Segundo Barcellos, a maior parte do gado ofertado tem origem em confinamentos ou em lotes vindos das pastagens, fator que amplia a disponibilidade e sustenta a atual fase de preços acomodados.
Na avaliação de Barcellos, mesmo com recordes nas exportações, a indústria tem conseguido alongar suas escalas de abate, aproveitando-se do aumento na quantidade de animais terminados. “Não acredito em alta de preço em função da escala alongada das indústrias, devido ao maior número de animais confinados. Nesses níveis, ainda é viável para o confinador, e vemos um movimento muito grande de confinamentos operando em sua capacidade máxima. Isso vai pressionar o preço”, explica.
Tarifaço: Volatilidade no comércio exterior
O consultor lembra ainda que a volatilidade recente no comércio internacional, com o chamado tarifaço, gerou um breve susto no setor, mas sem impacto duradouro. “Imaginamos que iríamos perder mercado, e a indústria se aproveitou desse receio dos pecuaristas para alongar as escalas. Mas logo percebemos o retorno aos preços originais. Hoje, 35% da produção vai para exportação, mas é o mercado interno que continua determinando os preços — e ele está sem poder de compra”, destaca.
Com a proximidade do último trimestre, tradicionalmente o período de maior consumo de carne bovina no Brasil, as expectativas de valorização são cautelosas. Barcellos acredita em alguma recuperação, mas limitada pelo cenário econômico doméstico. “Outubro, novembro e dezembro são meses de maior consumo, principalmente dos cortes nobres. Existe uma tendência de alta, mas uma limitação em função do mercado interno. Talvez se trabalhe com valores 5% acima dos atuais. Esse é o teto que enxergo para este ano: entre 5% e 10% de valorização”, projeta.

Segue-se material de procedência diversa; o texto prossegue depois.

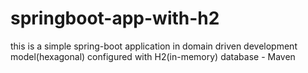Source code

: # springboot-app-with-h2
this is a simple spring-boot application in domain driven development model(hexagonal) configured with H2(in-memory) database - Maven
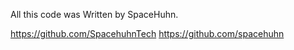 All this code was Written by SpaceHuhn.

https://github.com/SpacehuhnTech
https://github.com/spacehuhn
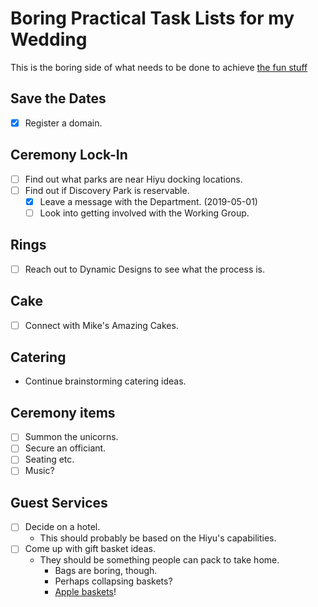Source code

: # Boring Practical Task Lists for my Wedding

This is the boring side of what needs to be done to achieve [the fun stuff][]

[the fun stuff]: 9f59035c-ecf8-4377-8243-628d212f97a3.md

## Save the Dates

- [x] Register a domain.

## Ceremony Lock-In

- [ ] Find out what parks are near Hiyu docking locations.
- [ ] Find out if Discovery Park is reservable.
  - [x] Leave a message with the Department. (2019-05-01)
  - [ ] Look into getting involved with the Working Group.

## Rings

- [ ] Reach out to Dynamic Designs to see what the process is.

## Cake

- [ ] Connect with Mike's Amazing Cakes.

## Catering

- Continue brainstorming catering ideas.

## Ceremony items

- [ ] Summon the unicorns.
- [ ] Secure an officiant.
- [ ] Seating etc.
- [ ] Music?

## Guest Services

- [ ] Decide on a hotel.
  - This should probably be based on the Hiyu's capabilities.
- [ ] Come up with gift basket ideas.
  - They should be something people can pack to take home.
    - Bags are boring, though.
    - Perhaps collapsing baskets?
    - [Apple baskets][]!

[Apple baskets]: https://www.alibaba.com/product-detail/Modern-style-apple-shapes-natural-wood_60776674783.html
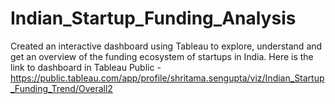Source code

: # Indian_Startup_Funding_Analysis

Created an interactive dashboard using Tableau to explore, understand and get an overview of the funding ecosystem of startups in India. 
Here is the link to dashboard in Tableau Public - https://public.tableau.com/app/profile/shritama.sengupta/viz/Indian_Startup_Funding_Trend/Overall2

Outro ponto de atenção é o avanço do abate de fêmeas, que já supera o de machos. Para o consultor, esse movimento caracteriza a fase final da inversão do ciclo pecuário e deve gerar efeitos em breve no mercado de reposição. “O volume de fêmeas abatidas passou o de machos, o que deixa claro que estamos na última etapa da inversão do ciclo. Muito em breve a reposição vai começar a subir de preço, em função desses abates massivos dos últimos anos”, afirma.

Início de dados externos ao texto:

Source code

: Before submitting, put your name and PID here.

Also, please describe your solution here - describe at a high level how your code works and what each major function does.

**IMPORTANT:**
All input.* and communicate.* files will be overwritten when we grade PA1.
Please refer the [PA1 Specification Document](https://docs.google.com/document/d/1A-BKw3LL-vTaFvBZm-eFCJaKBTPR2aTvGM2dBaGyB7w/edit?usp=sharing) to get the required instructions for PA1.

A consequência, segundo ele, será a valorização dos bezerros de melhor qualidade. “Vai começar a faltar animal de reposição, e os preços vão subir. Vamos aprender que o único bezerro que consegue ter preços altos e ainda assim trazer viabilidade para quem compra é o que tem genética superior. Isso vai gerar uma corrida por animais de melhor qualidade”, ressalta.

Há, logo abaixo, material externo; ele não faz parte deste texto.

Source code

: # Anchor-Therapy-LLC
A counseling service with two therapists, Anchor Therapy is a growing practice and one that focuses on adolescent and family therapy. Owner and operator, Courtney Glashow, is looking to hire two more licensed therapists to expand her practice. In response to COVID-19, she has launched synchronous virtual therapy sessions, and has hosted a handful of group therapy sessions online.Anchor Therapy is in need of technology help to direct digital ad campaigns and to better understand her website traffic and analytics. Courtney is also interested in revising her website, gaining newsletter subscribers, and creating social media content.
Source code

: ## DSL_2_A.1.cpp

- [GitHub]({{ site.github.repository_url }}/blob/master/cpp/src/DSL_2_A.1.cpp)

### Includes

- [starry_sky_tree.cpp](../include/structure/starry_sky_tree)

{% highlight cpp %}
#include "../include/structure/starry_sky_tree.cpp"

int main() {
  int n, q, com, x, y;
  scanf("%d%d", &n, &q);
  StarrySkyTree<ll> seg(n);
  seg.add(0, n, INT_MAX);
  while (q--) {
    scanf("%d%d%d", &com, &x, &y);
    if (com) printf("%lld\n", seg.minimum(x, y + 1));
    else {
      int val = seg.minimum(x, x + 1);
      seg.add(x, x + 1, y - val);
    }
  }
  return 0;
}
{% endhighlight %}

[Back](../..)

Entre pressão de oferta, exportações em alta e consumo interno enfraquecido, o mercado pecuário caminha para o fim do ano com expectativas moderadas. A análise de Roberto Barcellos mostra que, embora exista espaço para ajustes positivos nos preços, a realidade de curto prazo ainda é de margens pressionadas e desafios de mercado — um reflexo direto do ciclo pecuário e da relação de forças entre oferta, demanda interna e desempenho das exportações.